October 1998

Lewis Porter
Jazz, a Century of Change: Readings and New Essays

This book appeared in print before Porter’s Coltrane study (see the June issue of JT) but arrived for review only recently. Though it is not the monument of scholarship represented in the Coltrane book, it is a fine addition to the ever-expanding library of high-quality jazz literature.

Jazz, a Century of Change is a collection of disparate articles, some complete and some condensed, organized chronologically and linked by Porter’s commentary. It complements nicely some earlier anthologies, such as Traill’s Concerning Jazz (1958), Hentoff/McCarthy’s Jazz (1959), Williams’s The Art of Jazz (1959), and Zwerin’s Close Enough for Jazz (1983).

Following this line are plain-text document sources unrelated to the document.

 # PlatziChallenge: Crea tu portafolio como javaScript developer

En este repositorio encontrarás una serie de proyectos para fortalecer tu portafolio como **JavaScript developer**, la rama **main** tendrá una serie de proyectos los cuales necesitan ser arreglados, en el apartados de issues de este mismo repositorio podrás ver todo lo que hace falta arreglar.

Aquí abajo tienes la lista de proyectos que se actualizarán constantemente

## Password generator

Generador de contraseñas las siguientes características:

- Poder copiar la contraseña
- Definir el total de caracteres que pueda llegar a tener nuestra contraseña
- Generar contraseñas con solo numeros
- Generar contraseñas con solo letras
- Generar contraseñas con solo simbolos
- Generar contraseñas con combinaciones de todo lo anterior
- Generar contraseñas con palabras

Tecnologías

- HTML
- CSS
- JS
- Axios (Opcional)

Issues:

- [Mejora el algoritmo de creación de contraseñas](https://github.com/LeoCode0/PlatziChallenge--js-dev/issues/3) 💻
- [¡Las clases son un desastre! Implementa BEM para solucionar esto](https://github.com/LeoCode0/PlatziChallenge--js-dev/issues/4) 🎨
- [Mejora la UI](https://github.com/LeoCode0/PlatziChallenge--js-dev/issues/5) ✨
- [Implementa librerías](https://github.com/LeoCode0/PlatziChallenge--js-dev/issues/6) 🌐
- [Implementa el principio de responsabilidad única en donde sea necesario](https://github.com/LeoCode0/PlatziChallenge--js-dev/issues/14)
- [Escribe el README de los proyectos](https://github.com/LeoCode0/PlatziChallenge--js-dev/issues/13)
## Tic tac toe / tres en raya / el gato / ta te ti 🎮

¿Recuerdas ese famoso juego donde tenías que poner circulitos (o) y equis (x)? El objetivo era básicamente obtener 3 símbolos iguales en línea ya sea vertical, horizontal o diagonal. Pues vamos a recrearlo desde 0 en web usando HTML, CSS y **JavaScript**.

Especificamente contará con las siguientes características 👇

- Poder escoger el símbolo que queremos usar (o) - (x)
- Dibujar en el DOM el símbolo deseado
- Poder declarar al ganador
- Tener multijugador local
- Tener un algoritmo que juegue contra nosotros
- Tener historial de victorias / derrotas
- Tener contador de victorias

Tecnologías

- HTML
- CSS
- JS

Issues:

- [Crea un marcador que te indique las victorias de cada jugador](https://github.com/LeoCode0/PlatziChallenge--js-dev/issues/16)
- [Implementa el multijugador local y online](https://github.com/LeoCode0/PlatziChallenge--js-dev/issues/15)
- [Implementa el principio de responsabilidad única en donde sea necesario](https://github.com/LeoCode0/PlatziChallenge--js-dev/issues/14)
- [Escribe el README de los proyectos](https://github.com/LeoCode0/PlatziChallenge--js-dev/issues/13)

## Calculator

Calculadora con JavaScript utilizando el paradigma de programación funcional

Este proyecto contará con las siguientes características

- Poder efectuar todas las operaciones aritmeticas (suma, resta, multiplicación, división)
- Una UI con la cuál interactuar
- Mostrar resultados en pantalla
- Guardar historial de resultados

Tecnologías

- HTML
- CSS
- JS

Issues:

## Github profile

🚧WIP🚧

Most of the articles, drawn from newspapers, periodicals and books are reprinted here for the first tme, though Billy Taylor’s 1957 article for Duke Magazine had appeared in The Jazz World by Cerulli, et al (1960). Many make fascinating reading: various writers’ speculations on the origin of the word jazz, Glenn Waterman’s 1924 instructions on how to play jazz, two important articles by Lawrence Gushee, some early explanations and defenses of jazz by black writers in the 1920s and 1930s, some perceptive early discussions of bebop written in the 1940s, an attack on Wynton Marsalis by Kevin Whitehead followed by Marsalis’ angry response. My only criticisms are 1) the index lists only the chapter headings, not the articles and authors quoted within the chapters, and 2) Schirmer could have done a clearer job of separating Porter’s narratives from the articles.